Lumbar posterolateral fusion inhibits sensory nerve ingrowth into punctured lumbar intervertebral discs and upregulation of CGRP immunoreactive DRG neuron innervating punctured discs in rats

Degeneration of lumbar intervertebral discs is thought to be a cause of low back pain. Studies have found that a cause of discogenic low back pain is intervertebral disc inflammation and axonal growth of afferent fibers innervating the disc. Lumbar spine fusion for chronic discogenic low back pain is considered an effective procedure. However, no study has investigated the mechanism of pain relief. We did this by applying Fluoro-Gold (FG) to the ventral aspect of the L4–L5 intervertebral discs of 40 rats. We exposed the nucleus pulposus to the annulus fibrosus in a disc punctured model. Rats were divided into 4 groups. Group A: Punctured intervertebral disc with sham posterolateral fusion (PLF) (n = 10), Group B: Punctured intervertebral disc with PLF (n = 15), Group C: Normal intervertebral disc (no puncture) with PLF (n = 10), and Group D: Normal disc (no disc puncture) with sham PLF (n = 5).

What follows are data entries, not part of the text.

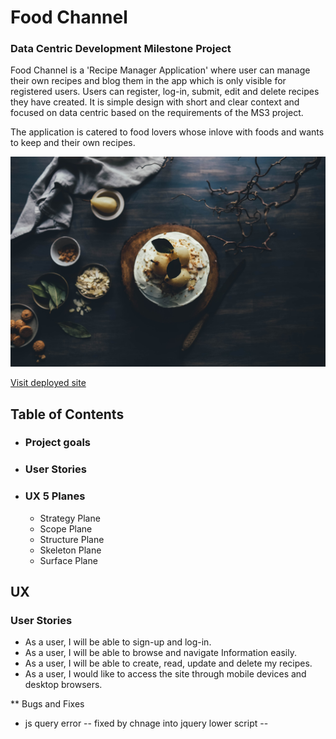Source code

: # Food Channel
### Data Centric Development Milestone Project
Food Channel is a 'Recipe Manager Application' where user can manage their own recipes and blog them in the app which is only visible for registered users. Users can register, log-in, submit, edit and delete recipes they have created. It is simple design with short and clear context and focused on data centric based on the requirements of the MS3 project.

The application is catered to food lovers whose inlove with foods and wants to keep and their own recipes.

![site logo](images/annie-spratt.jpg)

[Visit deployed site]()

## Table of Contents

- ### Project goals

- ### User Stories

- ### UX 5 Planes
    - Strategy Plane
    - Scope Plane
    - Structure Plane
    - Skeleton Plane
    - Surface Plane

## UX

### User Stories

- As a user, I will be able to sign-up and log-in.
- As a user, I will be able to browse and navigate Information easily.
- As a user, I will be able to create, read, update and delete my recipes.
- As a user, I would like to access the site through mobile devices and desktop browsers.


** Bugs and Fixes

- js query error
 -- fixed by chnage into jquery lower script
 --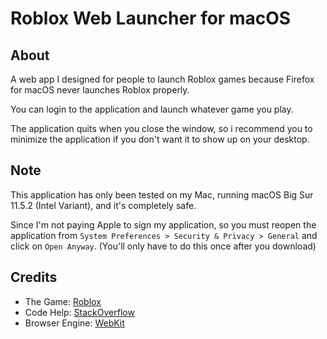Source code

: # Roblox Web Launcher for macOS

## About

A web app I designed for people to launch Roblox games because Firefox for macOS never launches Roblox properly.

You can login to the application and launch whatever game you play.

The application quits when you close the window, so i recommend you to minimize the application if you don't want it to show up on your desktop.

## Note

This application has only been tested on my Mac, running macOS Big Sur 11.5.2 (Intel Variant), and it's completely safe.

Since I'm not paying Apple to sign my application, so you must reopen the application from `System Preferences > Security & Privacy > General` and click on `Open Anyway`. (You'll only have to do this once after you download)

## Credits

 - The Game: [Roblox](https://www.roblox.com/)
 - Code Help: [StackOverflow](https://www.stackoverflow.com/)
 - Browser Engine: [WebKit](https://webkit.org/)
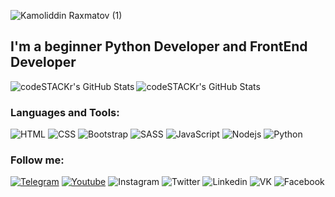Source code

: ![Kamoliddin Raxmatov (1)](https://user-images.githubusercontent.com/98594040/184675633-8a761d0b-58df-4aa2-b0ec-66cc625292b2.png)

## I'm a beginner Python Developer and FrontEnd Developer
<img align="left" alt="codeSTACKr's GitHub Stats" src="https://github-readme-stats.vercel.app/api/top-langs/?username=rakhmatov-kamoliddin&langs_count=8&layout=compact" />
<img  alt="codeSTACKr's GitHub Stats" src="https://github-readme-stats.vercel.app/api?username=rakhmatov-kamoliddin&show_icons=true" />






### Languages and Tools:
![HTML](https://img.shields.io/badge/-HTML-090909?style=for-the-badge&logo=html5&logoColor=E54C21)
![CSS](https://img.shields.io/badge/-CSS-090909?style=for-the-badge&logo=css3&logoColor=228EC9)
![Bootstrap](https://img.shields.io/badge/-Bootstrap-090909?style=for-the-badge&logo=bootstrap&logoColor=7811F2)
![SASS](https://img.shields.io/badge/-SASS-090909?style=for-the-badge&logo=sass&logoColor=D06B9D)
![JavaScript](https://img.shields.io/badge/-JavaScript-090909?style=for-the-badge&logo=javascript&logoColor=F0DC4E)
![Nodejs](https://img.shields.io/badge/-NodeJS-090909?style=for-the-badge&logo=nodejs&logoColor=47C5FB)
![Python](https://img.shields.io/badge/-Python-090909?style=for-the-badge&logo=python&logoColor=F7CC42)

### Follow me:
[![Telegram](https://img.shields.io/badge/-Telegram-090909?style=for-the-badge&logo=telegram&logoColor=E54C21)](https://t.me/rakhmat0v_2007)
[![Youtube](https://img.shields.io/badge/-YouTube-090909?style=for-the-badge&logo=YouTube&logoColor=FF0000)](https://www.youtube.com/)
![Instagram](https://img.shields.io/badge/-Instagram-090909?style=for-the-badge&logo=instagram&logoColor=B4068E)
![Twitter](https://img.shields.io/badge/-Twitter-090909?style=for-the-badge&logo=twitter&logoColor=1C9DEB)
![Linkedin](https://img.shields.io/badge/-Linkedin-090909?style=for-the-badge&logo=linkedin&logoColor=007BB6)
![VK](https://img.shields.io/badge/-Vkontacte-090909?style=for-the-badge&logo=vk&logoColor=4F7DB3)
![Facebook](https://img.shields.io/badge/-Facebook-090909?style=for-the-badge&logo=facebook&logoColor=1195F5)
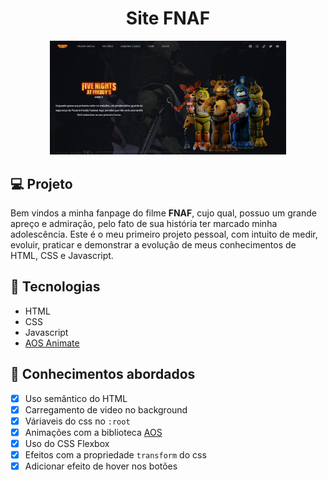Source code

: <h1 align="center">
  Site FNAF
</h1>

<p align="center">
  <img src="./assets/preview.png" width="75%" height="70%"/>
</p>

## 💻 Projeto
Bem vindos a minha fanpage do filme **FNAF**, cujo qual, possuo um grande apreço e admiração, pelo fato de sua história ter marcado minha adolescência. 
Este é o meu primeiro projeto pessoal, com intuito de medir, evoluir, praticar e demonstrar a evolução de meus conhecimentos de HTML, CSS e Javascript.

## 🚀 Tecnologias

- HTML
- CSS
- Javascript
- [AOS Animate](https://michalsnik.github.io/aos/)

## 📔 Conhecimentos abordados

- [x] Uso semântico do HTML
- [x] Carregamento de video no background
- [x] Váriaveis do css no `:root`
- [x] Animações com a biblioteca [AOS](https://michalsnik.github.io/aos/)
- [x] Uso do CSS Flexbox
- [x] Efeitos com a propriedade `transform` do css
- [x] Adicionar efeito de hover nos botões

Four weeks after surgery, bilateral L1–L5 dorsal root ganglia (DRGs) were stained with growth-associated protein 43 (GAP43), a marker of axonal growth, and calcitonin gene-related peptide (CGRP), a neuropeptide marker of pain. Bone union was evaluated using X-ray imaging. Of the FG-labeled neurons, the proportions of GAP43- and CGRP-immunoreactive (IR) neurons in Group A were significantly higher than in Group D (P < 0.05). The proportions of GAP43- and CGRP-IR neurons in bone union rats in Group B were significantly lower than in nonunion rats in Group B and in the rats in Group A (P < 0.05). No significant differences in GAP43- and CGRP-IR neurons were observed between bone union and nonunion rats in Group C and the rats in Group D (P > 0.05). PLF is strongly related to the downregulation of GAP43 and CGRP expression. Therefore, PLF may suppress the increase of inflammatory neuropeptides and the process of axonal growth. Moreover, these results may explain, in part, the mechanism of pain relief following lumbar spinal fusion for chronic discogenic low back pain in humans.